手机在口袋里震动。他拿出来看了一眼,是张海客。
接通,对面传来略显急促的声音:“族长,无邪和胖子在古楼二层触动了机关,被困住了。那个向导……受了伤,不重,但暂时没法带路。”
“位置。”张起灵的声音很平。
“二层西侧,离主通道三十米左右的暗室。机关是活板门,他们掉下去的,现在上不来。”张海客语速很快,“我的人就在上面,随时可以放绳子,但……”
“但什么。”
“但无邪不肯上来。”张海客的声音里有一丝无奈,“他说下面有东西,一定要看。”
张起灵沉默了两秒。晨雾在西湖上缓慢流动,远处有早起的船夫摇橹的声音,吱呀吱呀,很慢,很悠长。
“让他们看。”他说。
电话那头静了一瞬:“族长?”
“把绳子放下去,人留在上面等。”张起灵说,“他们想看,就让他们看。看够了,自然会上来。”

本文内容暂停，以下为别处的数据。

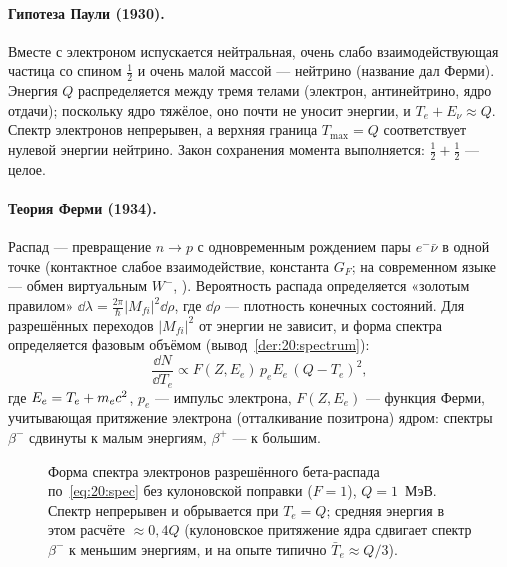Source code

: \paragraph{Гипотеза Паули (1930).} Вместе с электроном испускается нейтральная, очень слабо взаимодействующая частица со спином
$\frac12$ и очень малой массой — нейтрино (название дал Ферми). Энергия $Q$ распределяется между тремя телами (электрон,
антинейтрино, ядро отдачи); поскольку ядро тяжёлое, оно почти не уносит энергии, и $T_e+E_\nu\approx Q$. Спектр электронов
непрерывен, а верхняя граница $T_{\max}=Q$ соответствует нулевой энергии нейтрино. Закон сохранения момента
выполняется: $\frac12+\frac12$ — целое.

\paragraph{Теория Ферми (1934).} Распад — превращение $n\to p$ с одновременным рождением пары $e^-\bar\nu$ в одной точке (контактное
слабое взаимодействие, константа $G_F$; на современном языке — обмен виртуальным $W^-$, ). Вероятность распада
определяется «золотым правилом» $\dd\lambda=\frac{2\pi}{\hbar}|M_{fi}|^2\dd\rho$, где $\dd\rho$ — плотность конечных состояний. Для
разрешённых переходов $|M_{fi}|^2$ от энергии не зависит, и форма спектра определяется фазовым объёмом (вывод~\ref{der:20:spectrum}):
\begin{equation}\label{eq:20:spec}
  \frac{\dd N}{\dd T_e}\propto F(Z,E_e)\,p_eE_e\,(Q-T_e)^2 ,
\end{equation}
где $E_e=T_e+\mel c^2$, $p_e$ — импульс электрона, $F(Z,E_e)$ — функция Ферми, учитывающая притяжение электрона (отталкивание
позитрона) ядром: спектры $\beta^-$ сдвинуты к малым энергиям, $\beta^+$ — к большим.

\begin{figure}[htbp]
\centering
{}
\caption{Форма спектра электронов разрешённого бета-распада по~\eqref{eq:20:spec} без кулоновской поправки
($F=1$), $Q=1$~МэВ. Спектр непрерывен и обрывается при $T_e=Q$; средняя энергия в этом расчёте $\approx0{,}4Q$ (кулоновское притяжение ядра сдвигает спектр $\beta^-$ к меньшим энергиям, и на опыте типично $\bar T_e\approx Q/3$).}
\label{fig:20:spectrum}
\end{figure}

“……是。”张海客应下,但犹豫了一下,还是问,“族长,那下面……安全吗?”
“二层西侧的暗室,”张起灵的声音没什么起伏,“里面是祭祀用的陶器,十七件,战国时期的。没有机关,没有陷阱,只有灰。”
张海客明显松了口气:“那就好。我这就安排。”
电话挂断。张起灵把手机放回口袋,继续看着远处的西湖。雾在渐渐散开,能看见湖心亭的轮廓了,像浮在水面上的一个墨点。
身后有脚步声。很轻,但他能分辨出是谁。
“无邪出事了?”解雨臣的声音,带着刚醒的微哑。他走到张起灵身边,也看向远处的湖。
“困住了。”张起灵说。
“在哪儿?”
“古楼二层,西侧暗室。”
解雨臣想了想,然后很轻地“啊”了一声:“那个放陶器的屋子?”
“嗯。”
“那没什么危险,”解雨臣说,语气很淡,“就是灰大了点。”
张起灵没说话。解雨臣侧头看他,看了几秒,然后说:“你让张海客别管?”
“绳子放下去了,”张起灵说,“上不上来,看他们自己。”
解雨臣笑了,那笑容很浅,很淡:“也好。有些教训,得自己吃了才记得住。”
晨风吹过来,带着湖水的湿气和早市传来的隐约人声。很平常的杭州清晨,和千百个其他清晨没什么不同。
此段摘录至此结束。